─── THE DATA
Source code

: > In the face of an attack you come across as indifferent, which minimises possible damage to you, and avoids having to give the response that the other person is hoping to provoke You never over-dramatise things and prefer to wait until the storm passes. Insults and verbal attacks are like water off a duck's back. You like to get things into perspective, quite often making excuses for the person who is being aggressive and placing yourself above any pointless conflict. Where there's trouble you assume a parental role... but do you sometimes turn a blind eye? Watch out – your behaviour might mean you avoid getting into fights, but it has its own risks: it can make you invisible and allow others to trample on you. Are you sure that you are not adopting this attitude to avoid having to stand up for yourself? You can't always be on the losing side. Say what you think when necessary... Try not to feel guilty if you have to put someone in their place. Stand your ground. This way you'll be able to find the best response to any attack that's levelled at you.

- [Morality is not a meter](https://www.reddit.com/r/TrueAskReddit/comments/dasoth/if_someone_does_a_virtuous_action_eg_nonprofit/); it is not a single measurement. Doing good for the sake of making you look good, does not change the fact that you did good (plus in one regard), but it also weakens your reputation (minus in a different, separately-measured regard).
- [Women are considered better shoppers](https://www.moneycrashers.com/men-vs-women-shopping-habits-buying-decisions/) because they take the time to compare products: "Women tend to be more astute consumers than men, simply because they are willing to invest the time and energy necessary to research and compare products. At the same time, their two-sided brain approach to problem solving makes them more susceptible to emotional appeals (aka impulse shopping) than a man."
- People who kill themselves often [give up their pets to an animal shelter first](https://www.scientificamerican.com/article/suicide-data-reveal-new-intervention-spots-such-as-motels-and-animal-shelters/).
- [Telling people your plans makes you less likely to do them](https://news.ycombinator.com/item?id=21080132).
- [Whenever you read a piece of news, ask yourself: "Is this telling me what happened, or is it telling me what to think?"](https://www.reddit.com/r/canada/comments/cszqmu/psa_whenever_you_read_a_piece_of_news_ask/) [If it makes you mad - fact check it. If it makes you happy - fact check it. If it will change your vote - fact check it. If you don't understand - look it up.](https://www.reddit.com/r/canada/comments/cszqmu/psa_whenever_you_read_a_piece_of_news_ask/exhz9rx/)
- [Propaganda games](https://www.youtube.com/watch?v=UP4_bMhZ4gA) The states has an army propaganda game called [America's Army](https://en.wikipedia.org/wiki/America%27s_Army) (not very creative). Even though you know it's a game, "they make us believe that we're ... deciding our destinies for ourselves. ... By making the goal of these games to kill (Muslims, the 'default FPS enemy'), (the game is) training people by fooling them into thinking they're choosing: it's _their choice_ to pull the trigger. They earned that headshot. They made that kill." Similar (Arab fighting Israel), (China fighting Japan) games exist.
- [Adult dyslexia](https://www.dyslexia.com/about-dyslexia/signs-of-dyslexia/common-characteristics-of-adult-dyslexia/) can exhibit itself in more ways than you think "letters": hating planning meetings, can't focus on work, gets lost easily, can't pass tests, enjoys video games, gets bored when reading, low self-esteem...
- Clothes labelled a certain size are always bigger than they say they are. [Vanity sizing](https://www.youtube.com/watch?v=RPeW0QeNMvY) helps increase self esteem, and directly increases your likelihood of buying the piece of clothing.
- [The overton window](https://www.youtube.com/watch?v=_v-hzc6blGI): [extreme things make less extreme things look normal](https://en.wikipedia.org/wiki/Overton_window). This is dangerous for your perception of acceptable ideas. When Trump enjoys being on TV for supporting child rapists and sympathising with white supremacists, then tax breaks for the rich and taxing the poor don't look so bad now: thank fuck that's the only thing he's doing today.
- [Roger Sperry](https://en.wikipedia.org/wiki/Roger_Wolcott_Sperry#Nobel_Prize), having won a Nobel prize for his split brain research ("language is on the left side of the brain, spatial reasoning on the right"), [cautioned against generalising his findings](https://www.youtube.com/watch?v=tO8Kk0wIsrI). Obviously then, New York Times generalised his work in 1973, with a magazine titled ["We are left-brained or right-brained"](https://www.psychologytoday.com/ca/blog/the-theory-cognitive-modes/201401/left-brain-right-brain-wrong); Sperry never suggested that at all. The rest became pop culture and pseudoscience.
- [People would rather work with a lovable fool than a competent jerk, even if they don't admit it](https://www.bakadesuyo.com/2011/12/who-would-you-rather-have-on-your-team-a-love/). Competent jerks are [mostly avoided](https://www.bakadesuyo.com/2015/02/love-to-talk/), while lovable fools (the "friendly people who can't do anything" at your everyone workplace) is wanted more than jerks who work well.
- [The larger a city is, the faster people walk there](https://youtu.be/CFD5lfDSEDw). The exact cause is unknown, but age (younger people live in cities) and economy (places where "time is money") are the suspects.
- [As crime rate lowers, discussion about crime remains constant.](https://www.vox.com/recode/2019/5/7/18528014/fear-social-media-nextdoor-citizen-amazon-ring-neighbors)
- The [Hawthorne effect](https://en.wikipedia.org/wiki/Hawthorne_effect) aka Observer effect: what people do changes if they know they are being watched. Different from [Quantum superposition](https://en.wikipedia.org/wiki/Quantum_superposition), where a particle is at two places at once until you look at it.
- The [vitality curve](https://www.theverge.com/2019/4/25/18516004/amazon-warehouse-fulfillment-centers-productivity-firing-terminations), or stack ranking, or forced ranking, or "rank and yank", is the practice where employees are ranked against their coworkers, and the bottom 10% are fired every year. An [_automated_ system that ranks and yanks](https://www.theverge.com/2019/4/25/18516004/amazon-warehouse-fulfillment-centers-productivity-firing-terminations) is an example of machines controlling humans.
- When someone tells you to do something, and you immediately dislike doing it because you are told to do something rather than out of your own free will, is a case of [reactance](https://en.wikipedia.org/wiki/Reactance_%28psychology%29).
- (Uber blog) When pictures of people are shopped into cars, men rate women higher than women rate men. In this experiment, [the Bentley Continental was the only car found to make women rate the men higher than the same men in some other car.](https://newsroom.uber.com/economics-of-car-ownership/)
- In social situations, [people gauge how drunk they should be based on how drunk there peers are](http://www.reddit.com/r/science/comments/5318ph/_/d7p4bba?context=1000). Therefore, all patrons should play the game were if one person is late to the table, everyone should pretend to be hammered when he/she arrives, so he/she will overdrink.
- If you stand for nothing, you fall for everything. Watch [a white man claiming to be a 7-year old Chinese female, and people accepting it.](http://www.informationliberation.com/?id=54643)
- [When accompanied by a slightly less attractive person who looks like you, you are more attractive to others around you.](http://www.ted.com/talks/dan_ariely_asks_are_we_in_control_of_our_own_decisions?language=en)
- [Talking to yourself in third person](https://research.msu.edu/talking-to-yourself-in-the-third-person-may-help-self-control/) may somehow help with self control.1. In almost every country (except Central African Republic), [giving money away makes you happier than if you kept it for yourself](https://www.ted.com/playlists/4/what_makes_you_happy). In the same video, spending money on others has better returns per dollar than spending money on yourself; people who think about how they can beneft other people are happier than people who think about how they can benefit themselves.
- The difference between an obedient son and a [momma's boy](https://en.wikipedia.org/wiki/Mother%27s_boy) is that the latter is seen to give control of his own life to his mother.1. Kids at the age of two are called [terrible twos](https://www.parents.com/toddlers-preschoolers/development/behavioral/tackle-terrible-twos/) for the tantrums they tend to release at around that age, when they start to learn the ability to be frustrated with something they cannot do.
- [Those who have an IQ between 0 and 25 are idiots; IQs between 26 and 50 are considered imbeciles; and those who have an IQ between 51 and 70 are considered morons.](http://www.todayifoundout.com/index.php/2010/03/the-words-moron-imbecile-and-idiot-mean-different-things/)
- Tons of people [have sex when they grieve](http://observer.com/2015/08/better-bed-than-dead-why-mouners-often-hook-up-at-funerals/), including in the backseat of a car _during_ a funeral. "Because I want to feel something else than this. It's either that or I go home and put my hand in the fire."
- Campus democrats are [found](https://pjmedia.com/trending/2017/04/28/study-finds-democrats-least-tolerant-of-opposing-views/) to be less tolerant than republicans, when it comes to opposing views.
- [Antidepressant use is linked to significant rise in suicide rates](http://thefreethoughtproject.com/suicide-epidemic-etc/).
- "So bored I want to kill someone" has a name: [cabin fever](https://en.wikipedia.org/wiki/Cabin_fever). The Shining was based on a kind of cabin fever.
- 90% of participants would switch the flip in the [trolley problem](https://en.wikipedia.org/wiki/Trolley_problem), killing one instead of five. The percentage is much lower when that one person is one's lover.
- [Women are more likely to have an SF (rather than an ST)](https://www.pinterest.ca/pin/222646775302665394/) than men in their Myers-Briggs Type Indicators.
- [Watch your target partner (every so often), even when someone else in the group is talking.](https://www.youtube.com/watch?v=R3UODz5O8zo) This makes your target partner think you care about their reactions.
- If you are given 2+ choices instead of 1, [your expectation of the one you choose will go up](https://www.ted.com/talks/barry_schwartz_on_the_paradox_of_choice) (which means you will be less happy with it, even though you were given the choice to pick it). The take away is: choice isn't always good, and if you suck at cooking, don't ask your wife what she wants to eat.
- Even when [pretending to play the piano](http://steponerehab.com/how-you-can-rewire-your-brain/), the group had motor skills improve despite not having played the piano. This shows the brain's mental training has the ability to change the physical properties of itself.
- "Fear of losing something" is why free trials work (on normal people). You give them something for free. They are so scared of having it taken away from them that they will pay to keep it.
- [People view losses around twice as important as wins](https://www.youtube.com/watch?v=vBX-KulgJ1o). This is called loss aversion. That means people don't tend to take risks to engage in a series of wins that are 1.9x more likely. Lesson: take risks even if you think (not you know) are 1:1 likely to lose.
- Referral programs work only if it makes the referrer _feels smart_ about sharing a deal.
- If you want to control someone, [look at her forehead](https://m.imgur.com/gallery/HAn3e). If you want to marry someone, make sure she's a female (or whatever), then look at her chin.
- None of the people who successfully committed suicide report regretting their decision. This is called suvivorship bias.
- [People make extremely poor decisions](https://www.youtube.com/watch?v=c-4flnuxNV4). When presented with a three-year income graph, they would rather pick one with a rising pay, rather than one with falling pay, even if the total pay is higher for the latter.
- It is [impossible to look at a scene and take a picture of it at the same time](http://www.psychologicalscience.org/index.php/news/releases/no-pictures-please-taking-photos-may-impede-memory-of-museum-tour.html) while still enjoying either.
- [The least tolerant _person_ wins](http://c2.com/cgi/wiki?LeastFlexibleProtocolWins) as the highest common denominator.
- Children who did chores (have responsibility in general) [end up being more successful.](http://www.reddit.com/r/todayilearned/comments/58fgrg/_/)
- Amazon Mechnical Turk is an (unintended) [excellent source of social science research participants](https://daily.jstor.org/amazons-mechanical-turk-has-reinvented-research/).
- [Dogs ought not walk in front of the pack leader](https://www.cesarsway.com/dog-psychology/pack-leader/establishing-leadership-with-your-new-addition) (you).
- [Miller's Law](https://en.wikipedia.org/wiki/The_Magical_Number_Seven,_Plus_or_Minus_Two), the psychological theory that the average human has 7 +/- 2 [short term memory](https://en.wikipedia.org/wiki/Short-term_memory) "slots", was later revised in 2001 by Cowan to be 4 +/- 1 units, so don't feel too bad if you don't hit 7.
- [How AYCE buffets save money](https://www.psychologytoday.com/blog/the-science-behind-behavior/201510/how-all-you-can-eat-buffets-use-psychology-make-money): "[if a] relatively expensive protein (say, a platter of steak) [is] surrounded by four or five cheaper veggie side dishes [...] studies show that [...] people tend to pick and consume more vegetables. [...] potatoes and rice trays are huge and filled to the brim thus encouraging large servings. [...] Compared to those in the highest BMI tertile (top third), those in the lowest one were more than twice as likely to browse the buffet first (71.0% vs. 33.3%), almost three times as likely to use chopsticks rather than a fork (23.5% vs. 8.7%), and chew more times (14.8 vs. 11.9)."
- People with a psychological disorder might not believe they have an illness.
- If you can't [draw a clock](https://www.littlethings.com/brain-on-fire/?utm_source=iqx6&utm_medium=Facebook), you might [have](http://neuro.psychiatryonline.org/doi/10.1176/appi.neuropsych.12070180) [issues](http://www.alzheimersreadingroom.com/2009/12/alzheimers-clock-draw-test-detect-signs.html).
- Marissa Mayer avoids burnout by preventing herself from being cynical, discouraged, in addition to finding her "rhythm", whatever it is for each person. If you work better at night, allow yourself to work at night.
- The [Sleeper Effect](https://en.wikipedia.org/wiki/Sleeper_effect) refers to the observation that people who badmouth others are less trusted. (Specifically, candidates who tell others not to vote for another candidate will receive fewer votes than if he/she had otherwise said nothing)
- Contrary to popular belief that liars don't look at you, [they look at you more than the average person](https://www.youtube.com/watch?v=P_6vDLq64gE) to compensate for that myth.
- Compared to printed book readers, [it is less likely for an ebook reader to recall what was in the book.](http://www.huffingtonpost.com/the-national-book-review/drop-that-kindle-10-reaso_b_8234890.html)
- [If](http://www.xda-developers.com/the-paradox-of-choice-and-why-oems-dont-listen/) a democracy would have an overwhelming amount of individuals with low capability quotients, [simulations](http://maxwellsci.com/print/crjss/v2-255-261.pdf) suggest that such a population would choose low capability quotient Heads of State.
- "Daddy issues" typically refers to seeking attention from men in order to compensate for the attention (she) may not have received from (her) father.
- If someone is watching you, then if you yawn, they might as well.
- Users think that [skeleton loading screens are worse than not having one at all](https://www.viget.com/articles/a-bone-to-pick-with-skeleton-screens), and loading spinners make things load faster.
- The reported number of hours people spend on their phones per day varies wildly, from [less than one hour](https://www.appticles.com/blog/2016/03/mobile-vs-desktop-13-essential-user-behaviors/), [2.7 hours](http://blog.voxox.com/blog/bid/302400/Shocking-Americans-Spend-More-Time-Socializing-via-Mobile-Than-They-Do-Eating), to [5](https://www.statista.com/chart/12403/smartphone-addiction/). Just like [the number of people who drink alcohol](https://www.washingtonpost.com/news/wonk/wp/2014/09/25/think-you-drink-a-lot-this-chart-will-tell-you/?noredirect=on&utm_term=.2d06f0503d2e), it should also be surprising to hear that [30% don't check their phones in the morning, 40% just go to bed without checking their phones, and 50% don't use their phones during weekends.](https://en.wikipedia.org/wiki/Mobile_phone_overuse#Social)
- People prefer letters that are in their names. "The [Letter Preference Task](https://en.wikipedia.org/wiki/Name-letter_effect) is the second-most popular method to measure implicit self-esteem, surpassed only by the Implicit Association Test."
──────
ABOUT THIS EXERCISE: Show the lines of the data that hold the word "least".

RESPONSE:
- Campus democrats are [found](https://pjmedia.com/trending/2017/04/28/study-finds-democrats-least-tolerant-of-opposing-views/) to be less tolerant than republicans, when it comes to opposing views.
- [The least tolerant _person_ wins](http://c2.com/cgi/wiki?LeastFlexibleProtocolWins) as the highest common denominator.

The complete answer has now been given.